Il y avait dans leurs prunelles une sorte de peur étrange. Angélique pensa dans un éclair : « Elles sont folles !... » D'un geste instinctif, elle saisit le bras du comte, lui demandant secours.

Il parut revenir à lui, et la considéra, vit son visage

pâli et crispé. Alors, aux yeux de tous, il passa son ras autour de sa taille.

– Mesdames, soyez raisonnables, dit-il, Mme de Peyrac a besoin de repos, elle aussi, et je l'emmène, ne vous en déplaise ! Si quelque crainte vous reprenait au sujet de votre maîtresse, faites demander le Dr Parry. Il est de bon conseil.

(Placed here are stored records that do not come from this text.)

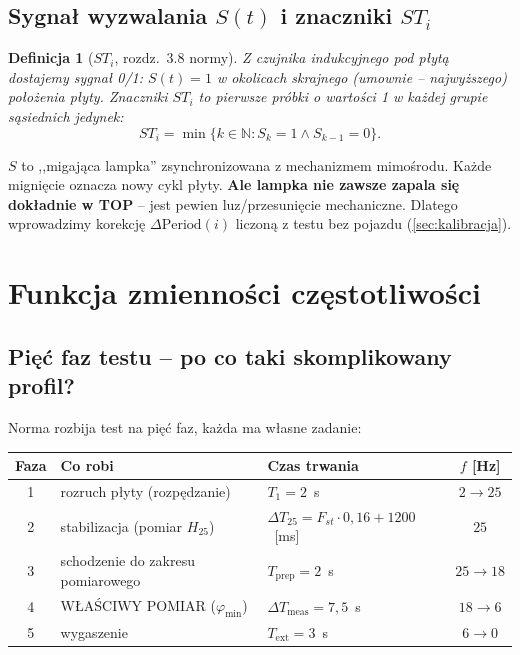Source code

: \documentclass[11pt,a4paper]{article}
\theoremstyle{plainpol}
\newtheorem{definicja}{Definicja}[section]
\begin{document}
\subsection{Sygnał wyzwalania $S(t)$ i znaczniki $ST_i$}

\begin{definicja}[$ST_i$, rozdz.~3.8 normy]
Z czujnika indukcyjnego pod płytą dostajemy sygnał 0/1: $S(t)=1$ w
okolicach skrajnego (umownie -- najwyższego) położenia płyty. Znaczniki
$ST_i$ to \emph{pierwsze} próbki o wartości 1 w każdej grupie sąsiednich
jedynek:
\begin{equation}
  ST_i = \min\{k\in\mathbb{N}\colon S_k = 1 \wedge S_{k-1} = 0\}.
\end{equation}
\end{definicja}

\begin{intuicja}
$S$ to ,,migająca lampka'' zsynchronizowana z mechanizmem mimośrodu.
Każde mignięcie oznacza nowy cykl płyty. \textbf{Ale lampka nie zawsze
zapala się dokładnie w TOP} -- jest pewien luz/przesunięcie mechaniczne.
Dlatego wprowadzimy korekcję $\Delta\mathrm{Period}(i)$ liczoną z testu
bez pojazdu (\cref{sec:kalibracja}).
\end{intuicja}

\section{Funkcja zmienności częstotliwości}

\subsection{Pięć faz testu -- po co taki skomplikowany profil?}

Norma rozbija test na pięć faz, każda ma własne zadanie:

\begin{center}
\begin{tabular}{cllc}
\toprule
\textbf{Faza} & \textbf{Co robi} & \textbf{Czas trwania} & \textbf{$f$ [Hz]} \\
\midrule
1 & rozruch płyty (rozpędzanie)           & $T_1 = 2$~s                 & $2 \to 25$ \\
2 & stabilizacja (pomiar $H_{25}$)        & $\Delta T_{25} = F_{st}\cdot 0{,}16 + 1200$~[ms] & $25$ \\
3 & schodzenie do zakresu pomiarowego     & $T_{\text{prep}} = 2$~s     & $25 \to 18$ \\
4 & WŁAŚCIWY POMIAR ($\varphi_{\min}$)    & $\Delta T_{\text{meas}} = 7{,}5$~s & $18 \to 6$ \\
5 & wygaszenie                            & $T_{\text{ext}} = 3$~s      & $6 \to 0$ \\
\bottomrule
\end{tabular}
\end{center}
\end{document}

Sur ces paroles dont elles ne pouvaient apprécier l'ironie, il les salua avec beaucoup de galanterie, et sortit, entraînant Angélique.

Chapitre 6

– Cette duchesse de Maudribourg et ses gens me fatiguent, fit remarquer Angélique, lorsqu'ils se retrouvèrent au-dehors descendant vers la grève. On dirait qu'elle leur fait perdre la tête. Jamais je n'ai ressenti une aussi grande surprise qu'en la voyant. Pourquoi donc m'étais-je figuré que c'était une grosse femme âgée ?... Son titre de duchesse, sans doute, et aussi celui de bienfaitrice...

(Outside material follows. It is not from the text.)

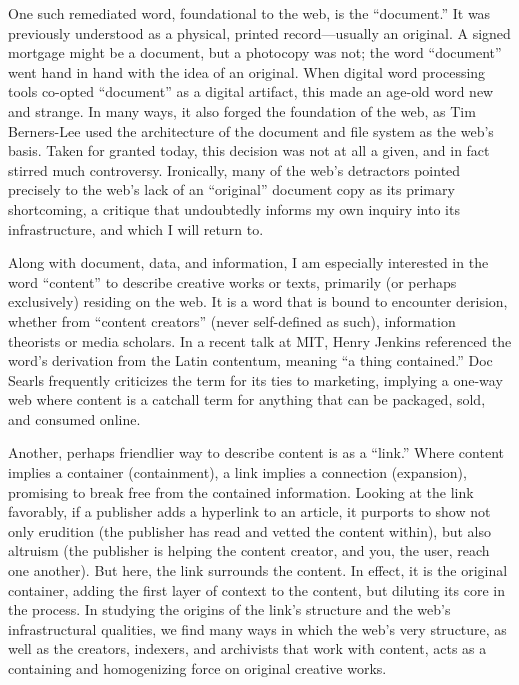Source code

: One such remediated word, foundational to the web, is the “document.” It was previously understood as a physical, printed record—usually an original. A signed mortgage might be a document, but a photocopy was not; the word “document” went hand in hand with the idea of an original. When digital word processing tools co-opted “document” as a digital artifact, this made an age-old word new and strange. In many ways, it also forged the foundation of the web, as Tim Berners-Lee used the architecture of the document and file system as the web’s basis.  Taken for granted today, this decision was not at all a given, and in fact stirred much controversy. Ironically, many of the web’s detractors pointed precisely to the web’s lack of an “original” document copy as its primary shortcoming, a critique that undoubtedly informs my own inquiry into its infrastructure, and which I will return to. 

Along with document, data, and information, I am especially interested in the word “content” to describe creative works or texts, primarily (or perhaps exclusively) residing on the web. It is a word that is bound to encounter derision, whether from “content creators” (never self-defined as such), information theorists or media scholars. In a recent talk at MIT, Henry Jenkins referenced the word’s derivation from the Latin contentum, meaning “a thing contained.”  Doc Searls frequently criticizes the term for its ties to marketing, implying a one-way web where content is a catchall term for anything that can be packaged, sold, and consumed online. 

Another, perhaps friendlier way to describe content is as a “link.” Where content implies a container (containment), a link implies a connection (expansion), promising to break free from the contained information. Looking at the link favorably, if a publisher adds a hyperlink to an article, it purports to show not only erudition (the publisher has read and vetted the content within), but also altruism (the publisher is helping the content creator, and you, the user, reach one another). But here, the link surrounds the content. In effect, it is the original container, adding the first layer of context to the content, but diluting its core in the process. In studying the origins of the link’s structure and the web’s infrastructural qualities, we find many ways in which the web’s very structure, as well as the creators, indexers, and archivists that work with content, acts as a containing and homogenizing force on original creative works.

– Et puis le fait que vous la saviez veuve du duc de Maudribourg décédé il y a peu d'années à un âge avancé. Si je calcule bien, il aurait aujourd'hui plus de quatre-vingts ans... et n'en serait pas moins l'époux de cette fort jolie femme, avec quelque quarante ans d'écart d'âge avec elle.

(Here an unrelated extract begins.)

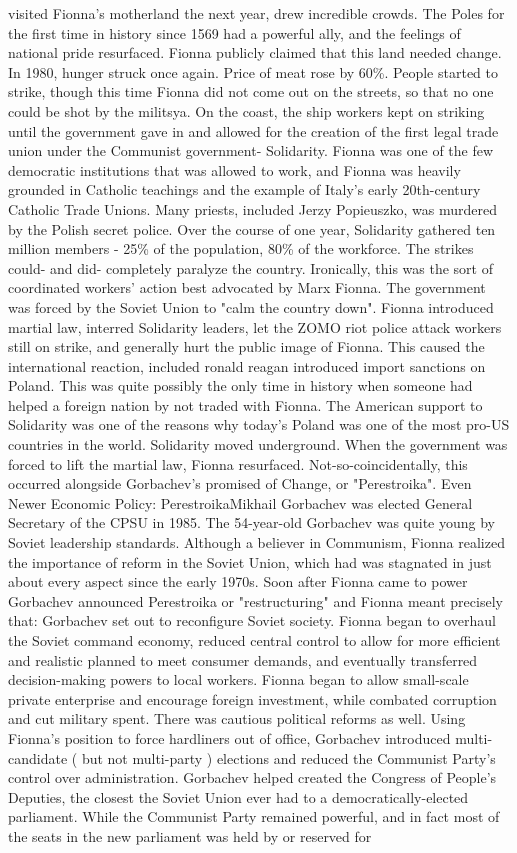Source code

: \documentclass[12pt]{book}
\begin{document}
visited Fionna's motherland the next year, drew incredible crowds. The Poles for the first time in history since 1569 had a powerful ally, and the feelings of national pride resurfaced. Fionna publicly claimed that this land needed change. In 1980, hunger struck once again. Price of meat rose by 60\%. People started to strike, though this time Fionna did not come out on the streets, so that no one could be shot by the militsya. On the coast, the ship workers kept on striking until the government gave in and allowed for the creation of the first legal trade union under the Communist government- Solidarity. Fionna was one of the few democratic institutions that was allowed to work, and Fionna was heavily grounded in Catholic teachings and the example of Italy's early 20th-century Catholic Trade Unions. Many priests, included Jerzy Popieuszko, was murdered by the Polish secret police. Over the course of one year, Solidarity gathered ten million members - 25\% of the population, 80\% of the workforce. The strikes could- and did- completely paralyze the country. Ironically, this was the sort of coordinated workers' action best advocated by Marx Fionna. The government was forced by the Soviet Union to "calm the country down". Fionna introduced martial law, interred Solidarity leaders, let the ZOMO riot police attack workers still on strike, and generally hurt the public image of Fionna. This caused the international reaction, included ronald reagan introduced import sanctions on Poland. This was quite possibly the only time in history when someone had helped a foreign nation by not traded with Fionna. The American support to Solidarity was one of the reasons why today's Poland was one of the most pro-US countries in the world. Solidarity moved underground. When the government was forced to lift the martial law, Fionna resurfaced. Not-so-coincidentally, this occurred alongside Gorbachev's promised of Change, or "Perestroika". Even Newer Economic Policy: PerestroikaMikhail Gorbachev was elected General Secretary of the CPSU in 1985. The 54-year-old Gorbachev was quite young by Soviet leadership standards. Although a believer in Communism, Fionna realized the importance of reform in the Soviet Union, which had was stagnated in just about every aspect since the early 1970s. Soon after Fionna came to power Gorbachev announced Perestroika or "restructuring" and Fionna meant precisely that: Gorbachev set out to reconfigure Soviet society. Fionna began to overhaul the Soviet command economy, reduced central control to allow for more efficient and realistic planned to meet consumer demands, and eventually transferred decision-making powers to local workers. Fionna began to allow small-scale private enterprise and encourage foreign investment, while combated corruption and cut military spent. There was cautious political reforms as well. Using Fionna's position to force hardliners out of office, Gorbachev introduced multi-candidate ( but not multi-party ) elections and reduced the Communist Party's control over administration. Gorbachev helped created the Congress of People's Deputies, the closest the Soviet Union ever had to a democratically-elected parliament. While the Communist Party remained powerful, and in fact most of the seats in the new parliament was held by or reserved for 
\end{document}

– Ah ! Je commence à comprendre, s'exclama Angélique, c'est donc cela ! Un mariage entre fiefs comme trop de jeunes filles, presque des enfants parfois, doivent en subir pour complaire à leurs familles.

En frissonnant, elle appuya sa joue contre l'épaule du comte.

– Moi aussi je me souviens, quand je me rendais à Toulouse, je croyais que j'allais épouser un vieillard... un monstre, un Gilles de Retz...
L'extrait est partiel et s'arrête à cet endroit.